2019年採用市場から考える今後の課題
2019年の採用市場は、消費税の増税といった短期的に市場に変化をもたらす出来事があったものの、全体的には売り手優位だった。経済全体を見ると、サービスやハイテクの分野で需要が増加している一方で、ローテクの製造分野では経済の減速に直面しているようだ。自動車など一部の分野では、採用に関して保守化が進んでおり、投資を遅らせるといった反応を見せている。しかし、依然として続く人材不足の影響から採用は困難を極め、企業は働き方改革への取り組みや、柔軟な雇用形態などを積極的に導入することが求められた。このような採用市場の現状から、働き手は多くの転職を経験することや、柔軟性を持ちながら働き続けられるという恩恵を受けることができるようになったともいえる。高い専門スキルを持つ候補者は、より良い条件での交渉ができる状況にある。
注目される先端技術分野と、採用市場の動向
日本では今後も、サービスとハイテク分野の人材需要が増えることが予測されている。金融、工業など日本の伝統的な産業とITによる最先端テクノロジーを組み合わせることで、新しいソリューションが生まれることも期待されている。特に、国内で高い需要を保っているヘルスケア領域での最先端医療技術分野と、IoTやAI、インターネットセキュリティなどのIT分野では継続的に人材が求められるだろう。労働人口の減少、定年退職の年齢引き上げなど、日本の労働市場は大きな変換点を迎えようとしているが、それらを打開する方法としてダイバーシティ(国籍や性別の多様性)の推進を積極的に行っていく必要があるだろう。また、柔軟な労働環境やギグエコノミーを好む働き手に対し、どのようなアプローチができるのかを考え、素早く対策を取ることが重要な鍵となる。

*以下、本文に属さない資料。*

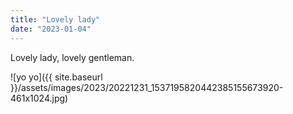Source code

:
 ```yaml
---
title: "Lovely lady"
date: "2023-01-04"
---
```


Lovely lady, lovely gentleman.

![yo yo]({{ site.baseurl }}/assets/images/2023/20221231_1537195820442385155673920-461x1024.jpg)

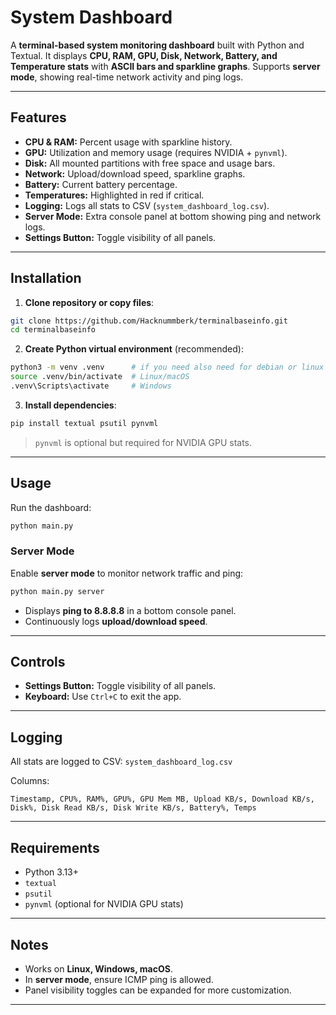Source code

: # System Dashboard

A **terminal-based system monitoring dashboard** built with Python and Textual.
It displays **CPU, RAM, GPU, Disk, Network, Battery, and Temperature stats** with **ASCII bars and sparkline graphs**.
Supports **server mode**, showing real-time network activity and ping logs.

---

## Features

* **CPU & RAM:** Percent usage with sparkline history.
* **GPU:** Utilization and memory usage (requires NVIDIA + `pynvml`).
* **Disk:** All mounted partitions with free space and usage bars.
* **Network:** Upload/download speed, sparkline graphs.
* **Battery:** Current battery percentage.
* **Temperatures:** Highlighted in red if critical.
* **Logging:** Logs all stats to CSV (`system_dashboard_log.csv`).
* **Server Mode:** Extra console panel at bottom showing ping and network logs.
* **Settings Button:** Toggle visibility of all panels.

---

## Installation

1. **Clone repository or copy files**:

```bash
git clone https://github.com/Hacknummberk/terminalbaseinfo.git
cd terminalbaseinfo
```

2. **Create Python virtual environment** (recommended):

```bash
python3 -m venv .venv      # if you need also need for debian or linux
source .venv/bin/activate  # Linux/macOS
.venv\Scripts\activate     # Windows
```

3. **Install dependencies**:

```bash
pip install textual psutil pynvml
```

> `pynvml` is optional but required for NVIDIA GPU stats.

---

## Usage

Run the dashboard:

```bash
python main.py
```

### Server Mode

Enable **server mode** to monitor network traffic and ping:

```bash
python main.py server
```

* Displays **ping to 8.8.8.8** in a bottom console panel.
* Continuously logs **upload/download speed**.

---

## Controls

* **Settings Button:** Toggle visibility of all panels.
* **Keyboard:** Use `Ctrl+C` to exit the app.

---

## Logging

All stats are logged to CSV: `system_dashboard_log.csv`

Columns:

```
Timestamp, CPU%, RAM%, GPU%, GPU Mem MB, Upload KB/s, Download KB/s, Disk%, Disk Read KB/s, Disk Write KB/s, Battery%, Temps
```

---

## Requirements

* Python 3.13+
* `textual`
* `psutil`
* `pynvml` (optional for NVIDIA GPU stats)

---

## Notes

* Works on **Linux, Windows, macOS**.
* In **server mode**, ensure ICMP ping is allowed.
* Panel visibility toggles can be expanded for more customization.

---

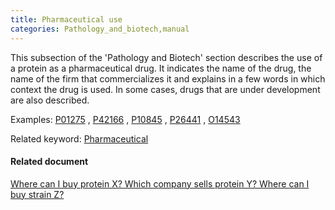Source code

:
 ```yaml
---
title: Pharmaceutical use
categories: Pathology_and_biotech,manual
---
```


This subsection of the 'Pathology and Biotech' section describes the use of a protein as a pharmaceutical drug. It indicates the name of the drug, the name of the firm that commercializes it and explains in a few words in which context the drug is used. In some cases, drugs that are under development are also described.

Examples: [P01275](https://www.uniprot.org/uniprotkb/P01275#pathology%5Fand%5Fbiotech) , [P42166](https://www.uniprot.org/uniprotkb/P42166#pathology%5Fand%5Fbiotech) , [P10845](https://www.uniprot.org/uniprotkb/P10845#pathology%5Fand%5Fbiotech) , [P26441](https://www.uniprot.org/uniprotkb/P26441#pathology%5Fand%5Fbiotech) , [O14543](https://www.uniprot.org/uniprotkb/O14543#pathology%5Fand%5Fbiotech)

Related keyword: [Pharmaceutical](http://www.uniprot.org/keywords/582)

#### Related document

[Where can I buy protein X? Which company sells protein Y? Where can I buy strain Z?](http://www.uniprot.org/help/where%5Fto%5Fbuy)
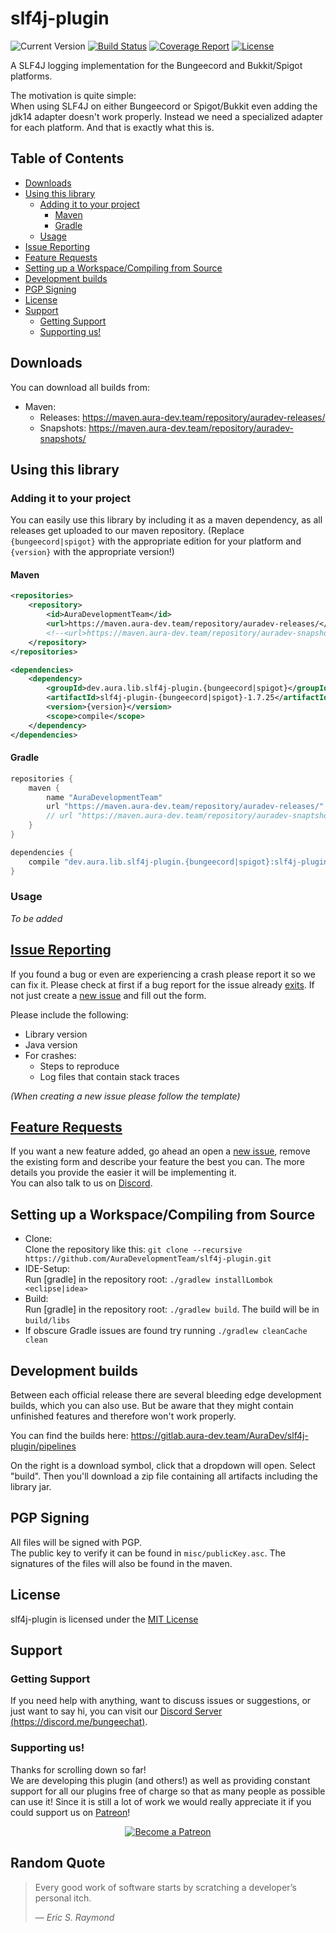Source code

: # slf4j-plugin

![Current Version](https://badge.fury.io/gh/AuraDevelopmentTeam%2Fslf4j-plugin.svg)
[![Build Status](https://gitlab.aura-dev.team/AuraDev/slf4j-plugin/badges/master/build.svg)](https://gitlab.aura-dev.team/AuraDev/slf4j-plugin/pipelines)
[![Coverage Report](https://gitlab.aura-dev.team/AuraDev/slf4j-plugin/badges/master/coverage.svg)](https://gitlab.aura-dev.team/AuraDev/slf4j-plugin/pipelines)
[![License](https://img.shields.io/github/license/AuraDevelopmentTeam/slf4j-plugin.svg)](https://github.com/AuraDevelopmentTeam/slf4j-plugin/blob/master/LICENSE)

A SLF4J logging implementation for the Bungeecord and Bukkit/Spigot platforms.

The motivation is quite simple:  
When using SLF4J on either Bungeecord or Spigot/Bukkit even adding the jdk14 adapter doesn't work properly. Instead we need a specialized adapter for each
platform. And that is exactly what this is.

## Table of Contents

- [Downloads](#downloads)
- [Using this library](#using-this-library)
	- [Adding it to your project](#adding-it-to-your-project)
		- [Maven](#maven)
		- [Gradle](#gradle)
	- [Usage](#usage)
- [Issue Reporting](#issue-reporting)
- [Feature Requests](#feature-requests)
- [Setting up a Workspace/Compiling from Source](#setting-up-a-workspacecompiling-from-source)
- [Development builds](#development-builds)
- [PGP Signing](#pgp-signing)
- [License](#license)
- [Support](#support)
	- [Getting Support](#getting-support)
	- [Supporting us!](#supporting-us)

## Downloads

You can download all builds from:

- Maven:
  - Releases: https://maven.aura-dev.team/repository/auradev-releases/
  - Snapshots: https://maven.aura-dev.team/repository/auradev-snapshots/

## Using this library

### Adding it to your project

You can easily use this library by including it as a maven dependency, as all releases get uploaded to our maven repository. (Replace `{bungeecord|spigot}` with
the appropriate edition for your platform and `{version}` with the appropriate version!)

#### Maven

```xml
<repositories>
    <repository>
        <id>AuraDevelopmentTeam</id>
        <url>https://maven.aura-dev.team/repository/auradev-releases/</url>
        <!--<url>https://maven.aura-dev.team/repository/auradev-snapshots/</url>-->
    </repository>
</repositories>

<dependencies>
    <dependency>
        <groupId>dev.aura.lib.slf4j-plugin.{bungeecord|spigot}</groupId>
        <artifactId>slf4j-plugin-{bungeecord|spigot}-1.7.25</artifactId>
        <version>{version}</version>
        <scope>compile</scope>
    </dependency>
</dependencies>
```

#### Gradle

```gradle
repositories {
    maven {
        name "AuraDevelopmentTeam"
        url "https://maven.aura-dev.team/repository/auradev-releases/"
        // url "https://maven.aura-dev.team/repository/auradev-snaptshots/"
    }
}

dependencies {
    compile "dev.aura.lib.slf4j-plugin.{bungeecord|spigot}:slf4j-plugin-{bungeecord|spigot}-1.7.25:{version}"
}
```

### Usage

*To be added*

## [Issue Reporting](https://github.com/AuraDevelopmentTeam/slf4j-plugin/issues)

If you found a bug or even are experiencing a crash please report it so we can fix it. Please check at first if a bug report for the issue already
[exits](https://github.com/AuraDevelopmentTeam/slf4j-plugin/issues). If not just create a
[new issue](https://github.com/AuraDevelopmentTeam/slf4j-plugin/issues/new) and fill out the form.

Please include the following:

* Library version
* Java version
* For crashes:
  * Steps to reproduce
  * Log files that contain stack traces

*(When creating a new issue please follow the template)*

## [Feature Requests](https://github.com/AuraDevelopmentTeam/slf4j-plugin/issues)

If you want a new feature added, go ahead an open a [new issue](https://github.com/AuraDevelopmentTeam/slf4j-plugin/issues/new), remove the existing form and
describe your feature the best you can. The more details you provide the easier it will be implementing it.  
You can also talk to us on [Discord](https://discord.me/bungeechat).

## Setting up a Workspace/Compiling from Source

* Clone:  
  Clone the repository like this: `git clone --recursive https://github.com/AuraDevelopmentTeam/slf4j-plugin.git`
* IDE-Setup:  
  Run [gradle] in the repository root: `./gradlew installLombok <eclipse|idea>`
* Build:  
  Run [gradle] in the repository root: `./gradlew build`. The build will be in `build/libs`
* If obscure Gradle issues are found try running `./gradlew cleanCache clean`

## Development builds

Between each official release there are several bleeding edge development builds, which you can also use. But be aware that they might contain unfinished
features and therefore won't work properly.

You can find the builds here: https://gitlab.aura-dev.team/AuraDev/slf4j-plugin/pipelines

On the right is a download symbol, click that a dropdown will open. Select "build". Then you'll download a zip file containing all artifacts including the
library jar.

## PGP Signing

All files will be signed with PGP.  
The public key to verify it can be found in `misc/publicKey.asc`. The signatures of the files will also be found in the maven.

## License

slf4j-plugin is licensed under the [MIT License](https://opensource.org/licenses/MIT)

## Support

### Getting Support

If you need help with anything, want to discuss issues or suggestions, or just want to say hi, you can visit our
[Discord Server (https://discord.me/bungeechat)](https://discord.me/bungeechat).

### Supporting us!

Thanks for scrolling down so far!  
We are developing this plugin (and others!) as well as providing constant support for all our plugins free of charge so that as many people as possible can use
it! Since it is still a lot of work we would really appreciate it if you could support us on [Patreon](https://www.patreon.com/AuraDev)!

<p align="center"><a href="https://www.patreon.com/bePatron?u=6416598"><img alt="Become a Patreon" src="https://c5.patreon.com/external/logo/become_a_patron_button.png"></a></p>

## Random Quote

> Every good work of software starts by scratching a developer’s personal itch.
>
> — <cite>Eric S. Raymond</cite>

転職市場は、来年以降も引き続き売り手市場が続くだろうと目されている。多くの企業で、採用コスト軽減のためHRテクノロジーの導入や、採用チームへの資源投入など、採用過程の改善に向けて動き始めているようだ。より優秀な人材を確保して定着率を高めるために、企業は従業員エンゲージメントやリテンションを意識した取り組みを、大きな戦略ベースで行っていく必要がある。